Uber faces fresh sex discrimination claim from female driver
Taxi hailing firm Uber is facing a fresh employment tribunal claim from a female driver.
A 44-year-old woman from London has issued sex discrimination proceedings, claiming that the practices of the San Francisco-based company unfairly disadvantage women.
She claimed that the way in which the company asks her to operate is putting her and other women at risk.
The case was revealed ahead of an appeal by the company against a previous employment tribunal ruling that two drivers were workers rather than independent contractors and so qualified for rights such as holiday pay.
Uber, which was told last week its licence to operate in London is not being renewed, is challenging the decision on workers' rights at an Employment Appeals Tribunal on Wednesday.

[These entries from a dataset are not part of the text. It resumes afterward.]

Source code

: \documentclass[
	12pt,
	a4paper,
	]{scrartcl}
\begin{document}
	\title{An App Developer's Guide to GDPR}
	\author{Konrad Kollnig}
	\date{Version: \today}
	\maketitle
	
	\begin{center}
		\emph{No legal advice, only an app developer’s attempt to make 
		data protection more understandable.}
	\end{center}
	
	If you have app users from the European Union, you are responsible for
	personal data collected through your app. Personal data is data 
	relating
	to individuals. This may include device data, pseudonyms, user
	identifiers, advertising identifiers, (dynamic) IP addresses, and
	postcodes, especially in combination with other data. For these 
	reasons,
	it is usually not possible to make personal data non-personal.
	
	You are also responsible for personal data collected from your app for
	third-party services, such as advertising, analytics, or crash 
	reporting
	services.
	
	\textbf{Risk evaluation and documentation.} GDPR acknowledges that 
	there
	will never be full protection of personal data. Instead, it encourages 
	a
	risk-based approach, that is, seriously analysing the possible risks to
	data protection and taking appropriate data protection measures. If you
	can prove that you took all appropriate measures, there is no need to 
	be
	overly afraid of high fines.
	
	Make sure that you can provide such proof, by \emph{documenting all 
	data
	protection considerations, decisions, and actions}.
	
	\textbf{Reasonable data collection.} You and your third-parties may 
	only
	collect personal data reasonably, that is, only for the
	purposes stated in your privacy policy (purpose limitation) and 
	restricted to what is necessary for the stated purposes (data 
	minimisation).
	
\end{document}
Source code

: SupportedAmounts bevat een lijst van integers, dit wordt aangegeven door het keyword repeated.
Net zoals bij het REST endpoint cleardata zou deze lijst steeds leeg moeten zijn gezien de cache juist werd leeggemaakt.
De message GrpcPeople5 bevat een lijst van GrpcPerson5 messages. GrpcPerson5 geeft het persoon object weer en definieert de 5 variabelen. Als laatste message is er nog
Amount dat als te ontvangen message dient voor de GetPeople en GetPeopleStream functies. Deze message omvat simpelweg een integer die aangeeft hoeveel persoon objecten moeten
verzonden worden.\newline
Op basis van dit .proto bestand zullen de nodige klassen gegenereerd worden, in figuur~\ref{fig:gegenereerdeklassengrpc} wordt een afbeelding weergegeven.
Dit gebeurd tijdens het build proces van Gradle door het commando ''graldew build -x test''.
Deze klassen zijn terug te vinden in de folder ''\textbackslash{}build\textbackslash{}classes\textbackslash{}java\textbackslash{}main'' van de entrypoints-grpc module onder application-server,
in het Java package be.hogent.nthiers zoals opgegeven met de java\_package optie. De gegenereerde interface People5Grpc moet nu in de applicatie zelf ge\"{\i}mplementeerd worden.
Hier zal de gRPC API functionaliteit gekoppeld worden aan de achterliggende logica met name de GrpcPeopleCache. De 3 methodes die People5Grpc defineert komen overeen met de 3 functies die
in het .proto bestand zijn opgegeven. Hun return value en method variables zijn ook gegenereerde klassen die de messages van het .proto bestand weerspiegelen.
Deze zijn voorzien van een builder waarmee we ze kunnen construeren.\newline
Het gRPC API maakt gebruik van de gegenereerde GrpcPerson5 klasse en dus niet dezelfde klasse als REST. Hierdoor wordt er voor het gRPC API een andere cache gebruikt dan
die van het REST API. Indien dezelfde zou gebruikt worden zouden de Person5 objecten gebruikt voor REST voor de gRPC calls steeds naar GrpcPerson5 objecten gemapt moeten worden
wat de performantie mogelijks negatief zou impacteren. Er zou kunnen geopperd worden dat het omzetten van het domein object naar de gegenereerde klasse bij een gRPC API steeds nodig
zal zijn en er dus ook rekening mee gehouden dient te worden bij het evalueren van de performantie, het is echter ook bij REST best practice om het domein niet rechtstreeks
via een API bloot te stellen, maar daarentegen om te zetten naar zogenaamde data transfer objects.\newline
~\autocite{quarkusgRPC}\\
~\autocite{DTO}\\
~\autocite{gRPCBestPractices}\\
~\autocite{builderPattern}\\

Maria Ludkin, GMB legal director, said: "Once again we have a member with serious concerns about Uber's systems and practices, which place the basic safety needs of the worker as secondary to the imposition of a rigid and purely profit-based model.
"We look forward to allowing the courts to examine whether this aspect of their model discriminates against women drivers."
Nigel Mackay, of employment firm Leigh Day who is representing the driver, said:
"We believe that Uber's policies do not do enough to protect female drivers.
"In particular, if a driver is faced with the threat of assault from a passenger and asks him to leave, she risks complaints and low ratings, with no right of reply, and ultimately may lose her job as a result."
Meanwhile a survey of 1,000 Uber drivers across the UK found that nine out of 10 were "very/somewhat satisfied" driving with the company and would recommend driving with Uber to others.
A similar number said Uber is a "good company to work with", while 18pc would prefer to be working with another taxi or minicab company.
The survey by research firm Orb International found that 80pc of drivers say they would prefer to stay as an independent contractor.
Johnny Heald, Managing Director of ORB International, said: "While Uber has been in the headlines for the past few days, we've heard little about the 40,000 drivers who could be impacted by the licence refusal.
"Our poll shows that four in five drivers rely on Uber as their main source of income. They also value the flexibility of choosing when and where they drive."